● **Task material**:
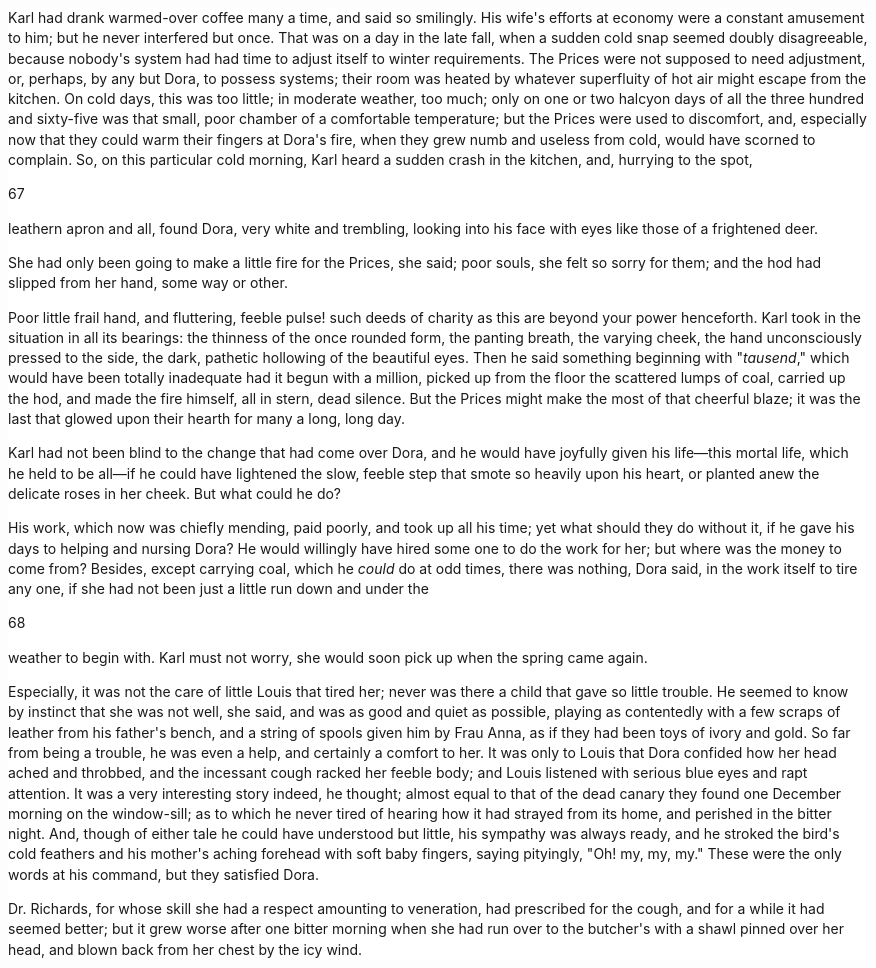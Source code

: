 Karl had drank warmed-over coffee many a time, and said so smilingly. His wife's efforts at economy were a constant amusement to him; but he never interfered but once. That was on a day in the late fall, when a sudden cold snap seemed doubly disagreeable, because nobody's system had had time to adjust itself to winter requirements. The Prices were not supposed to need adjustment, or, perhaps, by any but Dora, to possess systems; their room was heated by whatever superfluity of hot air might escape from the kitchen. On cold days, this was too little; in moderate weather, too much; only on one or two halcyon days of all the three hundred and sixty-five was that small, poor chamber of a comfortable temperature; but the Prices were used to discomfort, and, especially now that they could warm their fingers at Dora's fire, when they grew numb and useless from cold, would have scorned to complain. So, on this particular cold morning, Karl heard a sudden crash in the kitchen, and, hurrying to the spot, <p class="pagenum">67</p>leathern apron and all, found Dora, very white and trembling, looking into his face with eyes like those of a frightened deer.

She had only been going to make a little fire for the Prices, she said; poor souls, she felt so sorry for them; and the hod had slipped from her hand, some way or other.

Poor little frail hand, and fluttering, feeble pulse! such deeds of charity as this are beyond your power henceforth. Karl took in the situation in all its bearings: the thinness of the once rounded form, the panting breath, the varying cheek, the hand unconsciously pressed to the side, the dark, pathetic hollowing of the beautiful eyes. Then he said something beginning with "*tausend*," which would have been totally inadequate had it begun with a million, picked up from the floor the scattered lumps of coal, carried up the hod, and made the fire himself, all in stern, dead silence. But the Prices might make the most of that cheerful blaze; it was the last that glowed upon their hearth for many a long, long day.

Karl had not been blind to the change that had come over Dora, and he would have joyfully given his life&mdash;this mortal life, which he held to be all&mdash;if he could have lightened the slow, feeble step that smote so heavily upon his heart, or planted anew the delicate roses in her cheek. But what could he do?

His work, which now was chiefly mending, paid poorly, and took up all his time; yet what should they do without it, if he gave his days to helping and nursing Dora? He would willingly have hired some one to do the work for her; but where was the money to come from? Besides, except carrying coal, which he *could* do at odd times, there was nothing, Dora said, in the work itself to tire any one, if she had not been just a little run down and under the <p class="pagenum">68</p>weather to begin with. Karl must not worry, she would soon pick up when the spring came again.

Especially, it was not the care of little Louis that tired her; never was there a child that gave so little trouble. He seemed to know by instinct that she was not well, she said, and was as good and quiet as possible, playing as contentedly with a few scraps of leather from his father's bench, and a string of spools given him by Frau Anna, as if they had been toys of ivory and gold. So far from being a trouble, he was even a help, and certainly a comfort to her. It was only to Louis that Dora confided how her head ached and throbbed, and the incessant cough racked her feeble body; and Louis listened with serious blue eyes and rapt attention. It was a very interesting story indeed, he thought; almost equal to that of the dead canary they found one December morning on the window-sill; as to which he never tired of hearing how it had strayed from its home, and perished in the bitter night. And, though of either tale he could have understood but little, his sympathy was always ready, and he stroked the bird's cold feathers and his mother's aching forehead with soft baby fingers, saying pityingly, "Oh! my, my, my." These were the only words at his command, but they satisfied Dora.

Dr. Richards, for whose skill she had a respect amounting to veneration, had prescribed for the cough, and for a while it had seemed better; but it grew worse after one bitter morning when she had run over to the butcher's with a shawl pinned over her head, and blown back from her chest by the icy wind.
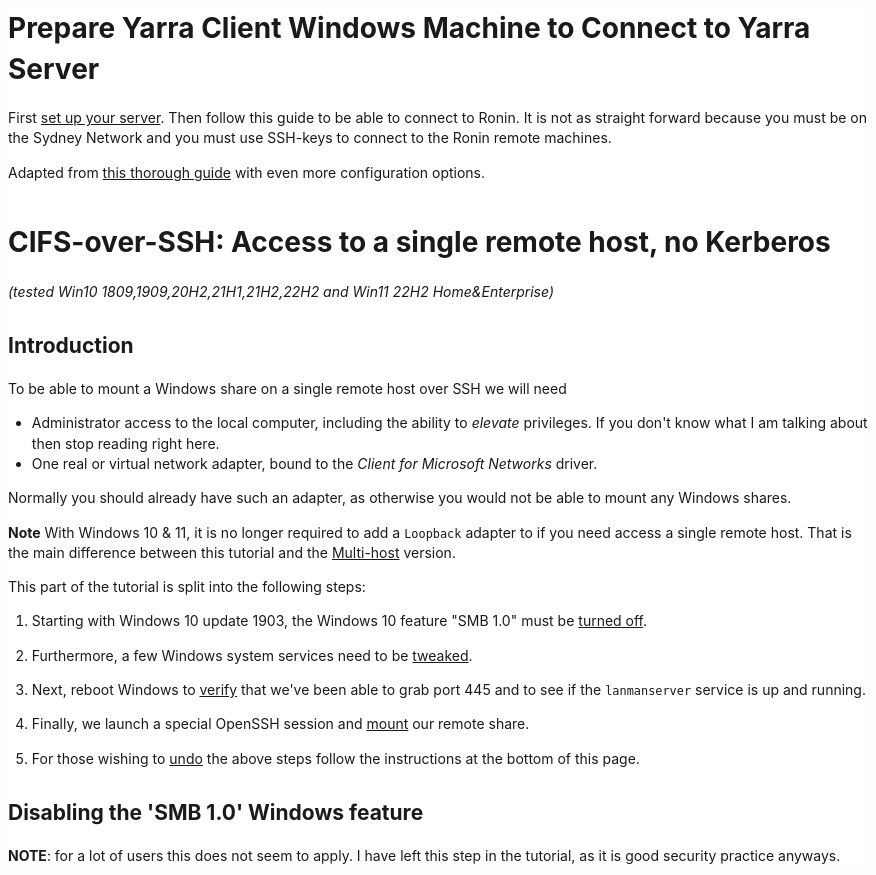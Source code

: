 # Prepare Yarra Client Windows Machine to Connect to Yarra Server
First [set up your server](https://github.com/Sydney-Informatics-Hub/yarra/blob/main/YarraServer.md). Then follow this guide to be able to connect to Ronin. It is not as straight forward because you must be on the Sydney Network and you must use SSH-keys to connect to the Ronin remote machines.

Adapted from [this thorough guide](https://github.com/jjkeijser/cifs-over-ssh/blob/9b55de2898900006af2eae9c787fb9b9f7dff93e/Win10/Singlehost.md) with even more configuration options.

# CIFS-over-SSH: Access to a single remote host, no Kerberos
*(tested Win10 1809,1909,20H2,21H1,21H2,22H2 and Win11 22H2 Home&Enterprise)*


## Introduction

To be able to mount a Windows share on a single remote host over SSH we will need 

- Administrator access to the local computer, including the ability to 
  *elevate* privileges. If you don't know what I am talking about then 
  stop reading right here.
- One real or virtual network adapter, bound to the *Client for Microsoft Networks*
  driver.

Normally you should already have such an adapter, as otherwise you
would not be able to mount any Windows shares.


**Note**
With Windows 10 & 11, it is no longer required to add a `Loopback` adapter to if you need
access a single remote host. That is the main difference between this tutorial
and the [Multi-host](https://github.com/jjkeijser/cifs-over-ssh/blob/9b55de2898900006af2eae9c787fb9b9f7dff93e/Win10/Multihost.md) version.


This part of the tutorial is split into the following steps:

1.  Starting with Windows 10 update 1903, the Windows 10 feature "SMB 1.0" must be 
   <a href="#disabling-the-smb-10-windows-feature">turned off</a>.
2. Furthermore, a few Windows system services need to be
   <a href="#tweaking-the-lanmanserver-service">tweaked</a>.
3. Next, reboot Windows to <a href="#reboot-and-verify">verify</a> that we've been able to 
   grab port 445 and to see if the `lanmanserver` service is up and running.
4. Finally, we launch a special OpenSSH session and 
   <a href="#mapping-a-network-drive">mount</a> our remote share.

5. For those wishing to <a href="#controlz-undo-undo">undo</a> the above steps follow the 
   instructions at the bottom of this page.


## Disabling the 'SMB 1.0' Windows feature

**NOTE**: for a lot of users this does not seem to apply. I have left this step in the tutorial,
as it is good security practice anyways.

● **What you have to do**: Exactly the lines from the one with "access a single" through the last line of the listing above must make up your answer.

● **Exercise solution**:
access a single remote host. That is the main difference between this tutorial
and the [Multi-host](https://github.com/jjkeijser/cifs-over-ssh/blob/9b55de2898900006af2eae9c787fb9b9f7dff93e/Win10/Multihost.md) version.


This part of the tutorial is split into the following steps:

1.  Starting with Windows 10 update 1903, the Windows 10 feature "SMB 1.0" must be 
   <a href="#disabling-the-smb-10-windows-feature">turned off</a>.
2. Furthermore, a few Windows system services need to be
   <a href="#tweaking-the-lanmanserver-service">tweaked</a>.
3. Next, reboot Windows to <a href="#reboot-and-verify">verify</a> that we've been able to 
   grab port 445 and to see if the `lanmanserver` service is up and running.
4. Finally, we launch a special OpenSSH session and 
   <a href="#mapping-a-network-drive">mount</a> our remote share.

5. For those wishing to <a href="#controlz-undo-undo">undo</a> the above steps follow the 
   instructions at the bottom of this page.


## Disabling the 'SMB 1.0' Windows feature

**NOTE**: for a lot of users this does not seem to apply. I have left this step in the tutorial,
as it is good security practice anyways.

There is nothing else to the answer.